ACTIVITY >> From the entries below, transcribe exactly the lines between the line holding "There are four" and the line holding "scope requires access", inclusive; skip all other lines.

# # # #

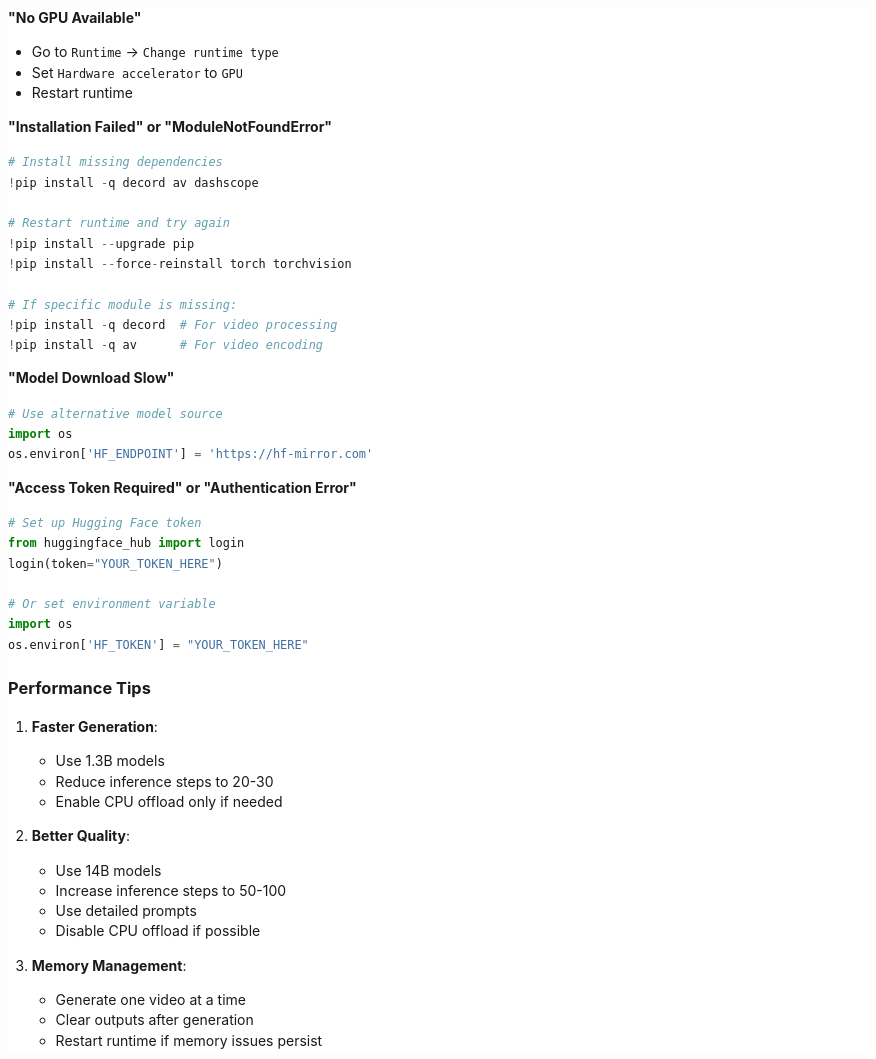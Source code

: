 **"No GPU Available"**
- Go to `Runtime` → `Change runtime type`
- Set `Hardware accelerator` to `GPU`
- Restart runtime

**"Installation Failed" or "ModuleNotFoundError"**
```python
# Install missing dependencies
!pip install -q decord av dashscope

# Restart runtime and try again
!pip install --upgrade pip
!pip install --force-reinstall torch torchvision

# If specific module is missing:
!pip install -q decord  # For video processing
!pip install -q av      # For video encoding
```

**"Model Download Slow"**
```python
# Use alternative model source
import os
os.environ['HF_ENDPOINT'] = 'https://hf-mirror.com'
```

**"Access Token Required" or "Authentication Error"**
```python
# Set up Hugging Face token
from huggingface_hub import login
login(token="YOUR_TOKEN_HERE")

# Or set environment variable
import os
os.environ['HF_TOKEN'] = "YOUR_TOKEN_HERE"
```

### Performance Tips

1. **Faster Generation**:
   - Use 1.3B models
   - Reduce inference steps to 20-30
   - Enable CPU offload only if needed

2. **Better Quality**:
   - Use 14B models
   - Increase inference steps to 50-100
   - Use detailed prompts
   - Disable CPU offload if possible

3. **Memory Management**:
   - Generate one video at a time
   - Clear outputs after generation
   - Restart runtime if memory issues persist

# # # #

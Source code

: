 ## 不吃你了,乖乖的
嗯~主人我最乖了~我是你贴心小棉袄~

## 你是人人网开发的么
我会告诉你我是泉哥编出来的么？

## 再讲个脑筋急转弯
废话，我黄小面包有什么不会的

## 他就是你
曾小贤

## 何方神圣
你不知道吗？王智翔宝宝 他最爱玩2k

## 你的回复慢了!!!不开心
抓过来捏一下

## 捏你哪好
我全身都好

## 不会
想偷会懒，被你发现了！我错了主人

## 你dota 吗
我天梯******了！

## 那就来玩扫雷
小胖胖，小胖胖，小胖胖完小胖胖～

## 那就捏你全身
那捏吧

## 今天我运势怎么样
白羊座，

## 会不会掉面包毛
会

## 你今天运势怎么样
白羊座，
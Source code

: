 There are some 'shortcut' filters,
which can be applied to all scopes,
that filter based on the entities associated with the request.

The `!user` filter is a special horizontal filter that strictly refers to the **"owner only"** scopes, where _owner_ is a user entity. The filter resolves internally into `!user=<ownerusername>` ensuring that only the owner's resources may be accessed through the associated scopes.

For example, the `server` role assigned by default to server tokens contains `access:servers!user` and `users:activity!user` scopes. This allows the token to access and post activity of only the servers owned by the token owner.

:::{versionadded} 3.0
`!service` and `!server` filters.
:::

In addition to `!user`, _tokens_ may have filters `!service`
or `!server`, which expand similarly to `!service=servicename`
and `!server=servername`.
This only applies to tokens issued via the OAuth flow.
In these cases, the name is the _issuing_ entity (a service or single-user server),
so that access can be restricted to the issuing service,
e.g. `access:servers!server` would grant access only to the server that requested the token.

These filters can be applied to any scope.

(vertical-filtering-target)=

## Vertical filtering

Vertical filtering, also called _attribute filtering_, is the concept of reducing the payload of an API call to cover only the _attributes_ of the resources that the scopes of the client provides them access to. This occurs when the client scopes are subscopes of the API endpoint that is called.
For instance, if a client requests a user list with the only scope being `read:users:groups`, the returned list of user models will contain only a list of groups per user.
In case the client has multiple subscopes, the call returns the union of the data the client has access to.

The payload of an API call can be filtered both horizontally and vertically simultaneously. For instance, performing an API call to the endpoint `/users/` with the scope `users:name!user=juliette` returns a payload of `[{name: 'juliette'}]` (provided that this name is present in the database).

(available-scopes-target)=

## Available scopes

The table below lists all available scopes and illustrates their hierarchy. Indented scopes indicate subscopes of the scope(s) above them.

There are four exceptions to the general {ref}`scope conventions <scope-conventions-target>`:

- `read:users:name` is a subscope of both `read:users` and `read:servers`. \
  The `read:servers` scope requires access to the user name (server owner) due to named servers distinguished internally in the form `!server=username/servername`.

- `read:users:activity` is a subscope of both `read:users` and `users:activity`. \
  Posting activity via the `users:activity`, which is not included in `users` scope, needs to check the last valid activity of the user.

# # # #

EXERCISE OUTPUT >>
There are four exceptions to the general {ref}`scope conventions <scope-conventions-target>`:

- `read:users:name` is a subscope of both `read:users` and `read:servers`. \
  The `read:servers` scope requires access to the user name (server owner) due to named servers distinguished internally in the form `!server=username/servername`.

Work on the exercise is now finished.